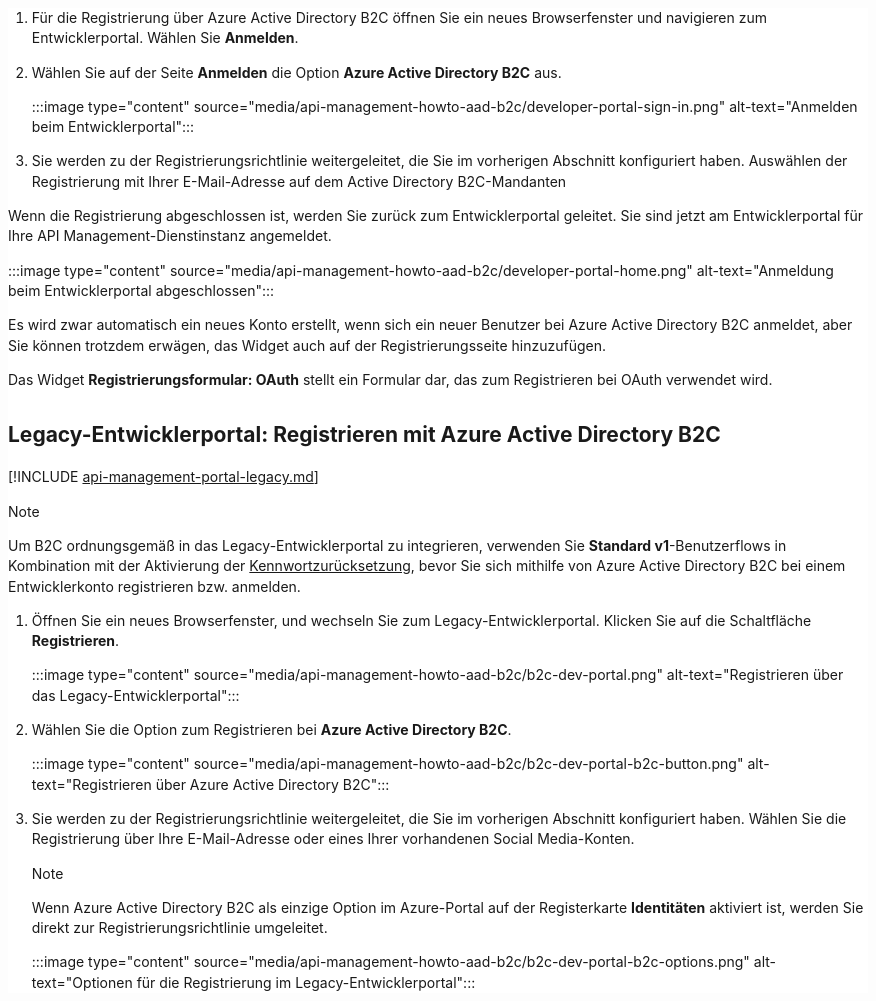 1. Für die Registrierung über Azure Active Directory B2C öffnen Sie ein neues Browserfenster und navigieren zum Entwicklerportal. Wählen Sie **Anmelden**.

1. Wählen Sie auf der Seite **Anmelden** die Option **Azure Active Directory B2C** aus.

    :::image type="content" source="media/api-management-howto-aad-b2c/developer-portal-sign-in.png" alt-text="Anmelden beim Entwicklerportal":::
1. Sie werden zu der Registrierungsrichtlinie weitergeleitet, die Sie im vorherigen Abschnitt konfiguriert haben. Auswählen der Registrierung mit Ihrer E-Mail-Adresse auf dem Active Directory B2C-Mandanten

Wenn die Registrierung abgeschlossen ist, werden Sie zurück zum Entwicklerportal geleitet. Sie sind jetzt am Entwicklerportal für Ihre API Management-Dienstinstanz angemeldet.

:::image type="content" source="media/api-management-howto-aad-b2c/developer-portal-home.png" alt-text="Anmeldung beim Entwicklerportal abgeschlossen":::

Es wird zwar automatisch ein neues Konto erstellt, wenn sich ein neuer Benutzer bei Azure Active Directory B2C anmeldet, aber Sie können trotzdem erwägen, das Widget auch auf der Registrierungsseite hinzuzufügen.

Das Widget **Registrierungsformular: OAuth** stellt ein Formular dar, das zum Registrieren bei OAuth verwendet wird.

## <a name="legacy-developer-portal---how-to-sign-up-with-azure-active-directory-b2c"></a>Legacy-Entwicklerportal: Registrieren mit Azure Active Directory B2C

[!INCLUDE [api-management-portal-legacy.md](../../includes/api-management-portal-legacy.md)]

> [!NOTE]
> Um B2C ordnungsgemäß in das Legacy-Entwicklerportal zu integrieren, verwenden Sie **Standard v1**-Benutzerflows in Kombination mit der Aktivierung der [Kennwortzurücksetzung](../active-directory-b2c/add-password-reset-policy.md), bevor Sie sich mithilfe von Azure Active Directory B2C bei einem Entwicklerkonto registrieren bzw. anmelden. 

1. Öffnen Sie ein neues Browserfenster, und wechseln Sie zum Legacy-Entwicklerportal. Klicken Sie auf die Schaltfläche **Registrieren**.

    :::image type="content" source="media/api-management-howto-aad-b2c/b2c-dev-portal.png" alt-text="Registrieren über das Legacy-Entwicklerportal":::

1. Wählen Sie die Option zum Registrieren bei **Azure Active Directory B2C**.

    :::image type="content" source="media/api-management-howto-aad-b2c/b2c-dev-portal-b2c-button.png" alt-text="Registrieren über Azure Active Directory B2C":::

1. Sie werden zu der Registrierungsrichtlinie weitergeleitet, die Sie im vorherigen Abschnitt konfiguriert haben. Wählen Sie die Registrierung über Ihre E-Mail-Adresse oder eines Ihrer vorhandenen Social Media-Konten.

   > [!NOTE]
   > Wenn Azure Active Directory B2C als einzige Option im Azure-Portal auf der Registerkarte **Identitäten** aktiviert ist, werden Sie direkt zur Registrierungsrichtlinie umgeleitet.

   :::image type="content" source="media/api-management-howto-aad-b2c/b2c-dev-portal-b2c-options.png" alt-text="Optionen für die Registrierung im Legacy-Entwicklerportal":::


[How to add operations to an API]: ./mock-api-responses.md
[How to add and publish a product]: api-management-howto-add-products.md
[Monitoring and analytics]: api-management-monitoring.md
[Add APIs to a product]: api-management-howto-add-products.md#add-apis
[Publish a product]: api-management-howto-add-products.md#publish-product
[Get started with Azure API Management]: get-started-create-service-instance.md
[API Management policy reference]: ./api-management-policies.md
[Caching policies]: ./api-management-policies.md#caching-policies
[Create an API Management service instance]: get-started-create-service-instance.md
[https://oauth.net/2/]: https://oauth.net/2/
[WebApp-GraphAPI-DotNet]: https://github.com/AzureADSamples/WebApp-GraphAPI-DotNet
[Azure Active Directory B2C – Übersicht]: ../active-directory-b2c/overview.md
[How to authorize developer accounts using Azure Active Directory]: ./api-management-howto-aad.md
[Azure Active Directory B2C: Erweiterbares Richtlinienframework]: ../active-directory-b2c/user-flow-overview.md
[Verwenden eines Microsoft-Kontos als Identitätsanbieter in Azure Active Directory B2C]: ../active-directory-b2c/identity-provider-microsoft-account.md
[Verwenden eines Google-Kontos als Identitätsanbieter in Azure Active Directory B2C]: ../active-directory-b2c/identity-provider-google.md
[Verwenden eines Facebook-Kontos als Identitätsanbieter in Azure Active Directory B2C]: ../active-directory-b2c/identity-provider-facebook.md
[Verwenden eines LinkedIn-Kontos als Identitätsanbieter in Azure Active Directory B2C]: ../active-directory-b2c/identity-provider-linkedin.md
[Prerequisites]: #prerequisites
[Configure an OAuth 2.0 authorization server in API Management]: #step1
[Configure an API to use OAuth 2.0 user authorization]: #step2
[Test the OAuth 2.0 user authorization in the Developer Portal]: #step3
[Next steps]: #next-steps
[Log in to the Developer portal using an Azure Active Directory account]: #Log-in-to-the-Developer-portal-using-an-Azure-Active-Directory-account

→ Action item: Please print each entry exactly as it stands, without the pictures.

→ Response to the task:
 1. Für die Registrierung über Azure Active Directory B2C öffnen Sie ein neues Browserfenster und navigieren zum Entwicklerportal. Wählen Sie **Anmelden**.

1. Wählen Sie auf der Seite **Anmelden** die Option **Azure Active Directory B2C** aus.

    :::image type="content" source="media/api-management-howto-aad-b2c/developer-portal-sign-in.png" alt-text="Anmelden beim Entwicklerportal":::
1. Sie werden zu der Registrierungsrichtlinie weitergeleitet, die Sie im vorherigen Abschnitt konfiguriert haben. Auswählen der Registrierung mit Ihrer E-Mail-Adresse auf dem Active Directory B2C-Mandanten

Wenn die Registrierung abgeschlossen ist, werden Sie zurück zum Entwicklerportal geleitet. Sie sind jetzt am Entwicklerportal für Ihre API Management-Dienstinstanz angemeldet.

:::image type="content" source="media/api-management-howto-aad-b2c/developer-portal-home.png" alt-text="Anmeldung beim Entwicklerportal abgeschlossen":::

Es wird zwar automatisch ein neues Konto erstellt, wenn sich ein neuer Benutzer bei Azure Active Directory B2C anmeldet, aber Sie können trotzdem erwägen, das Widget auch auf der Registrierungsseite hinzuzufügen.

Das Widget **Registrierungsformular: OAuth** stellt ein Formular dar, das zum Registrieren bei OAuth verwendet wird.

## <a name="legacy-developer-portal---how-to-sign-up-with-azure-active-directory-b2c"></a>Legacy-Entwicklerportal: Registrieren mit Azure Active Directory B2C

[!INCLUDE [api-management-portal-legacy.md](../../includes/api-management-portal-legacy.md)]

> [!NOTE]
> Um B2C ordnungsgemäß in das Legacy-Entwicklerportal zu integrieren, verwenden Sie **Standard v1**-Benutzerflows in Kombination mit der Aktivierung der [Kennwortzurücksetzung](../active-directory-b2c/add-password-reset-policy.md), bevor Sie sich mithilfe von Azure Active Directory B2C bei einem Entwicklerkonto registrieren bzw. anmelden. 

1. Öffnen Sie ein neues Browserfenster, und wechseln Sie zum Legacy-Entwicklerportal. Klicken Sie auf die Schaltfläche **Registrieren**.

    :::image type="content" source="media/api-management-howto-aad-b2c/b2c-dev-portal.png" alt-text="Registrieren über das Legacy-Entwicklerportal":::

1. Wählen Sie die Option zum Registrieren bei **Azure Active Directory B2C**.

    :::image type="content" source="media/api-management-howto-aad-b2c/b2c-dev-portal-b2c-button.png" alt-text="Registrieren über Azure Active Directory B2C":::

1. Sie werden zu der Registrierungsrichtlinie weitergeleitet, die Sie im vorherigen Abschnitt konfiguriert haben. Wählen Sie die Registrierung über Ihre E-Mail-Adresse oder eines Ihrer vorhandenen Social Media-Konten.

   > [!NOTE]
   > Wenn Azure Active Directory B2C als einzige Option im Azure-Portal auf der Registerkarte **Identitäten** aktiviert ist, werden Sie direkt zur Registrierungsrichtlinie umgeleitet.

   :::image type="content" source="media/api-management-howto-aad-b2c/b2c-dev-portal-b2c-options.png" alt-text="Optionen für die Registrierung im Legacy-Entwicklerportal":::


[How to add operations to an API]: ./mock-api-responses.md
[How to add and publish a product]: api-management-howto-add-products.md
[Monitoring and analytics]: api-management-monitoring.md
[Add APIs to a product]: api-management-howto-add-products.md#add-apis
[Publish a product]: api-management-howto-add-products.md#publish-product
[Get started with Azure API Management]: get-started-create-service-instance.md
[API Management policy reference]: ./api-management-policies.md
[Caching policies]: ./api-management-policies.md#caching-policies
[Create an API Management service instance]: get-started-create-service-instance.md
[https://oauth.net/2/]: https://oauth.net/2/
[WebApp-GraphAPI-DotNet]: https://github.com/AzureADSamples/WebApp-GraphAPI-DotNet
[Azure Active Directory B2C – Übersicht]: ../active-directory-b2c/overview.md
[How to authorize developer accounts using Azure Active Directory]: ./api-management-howto-aad.md
[Azure Active Directory B2C: Erweiterbares Richtlinienframework]: ../active-directory-b2c/user-flow-overview.md
[Verwenden eines Microsoft-Kontos als Identitätsanbieter in Azure Active Directory B2C]: ../active-directory-b2c/identity-provider-microsoft-account.md
[Verwenden eines Google-Kontos als Identitätsanbieter in Azure Active Directory B2C]: ../active-directory-b2c/identity-provider-google.md
[Verwenden eines Facebook-Kontos als Identitätsanbieter in Azure Active Directory B2C]: ../active-directory-b2c/identity-provider-facebook.md
[Verwenden eines LinkedIn-Kontos als Identitätsanbieter in Azure Active Directory B2C]: ../active-directory-b2c/identity-provider-linkedin.md
[Prerequisites]: #prerequisites
[Configure an OAuth 2.0 authorization server in API Management]: #step1
[Configure an API to use OAuth 2.0 user authorization]: #step2
[Test the OAuth 2.0 user authorization in the Developer Portal]: #step3
[Next steps]: #next-steps
[Log in to the Developer portal using an Azure Active Directory account]: #Log-in-to-the-Developer-portal-using-an-Azure-Active-Directory-account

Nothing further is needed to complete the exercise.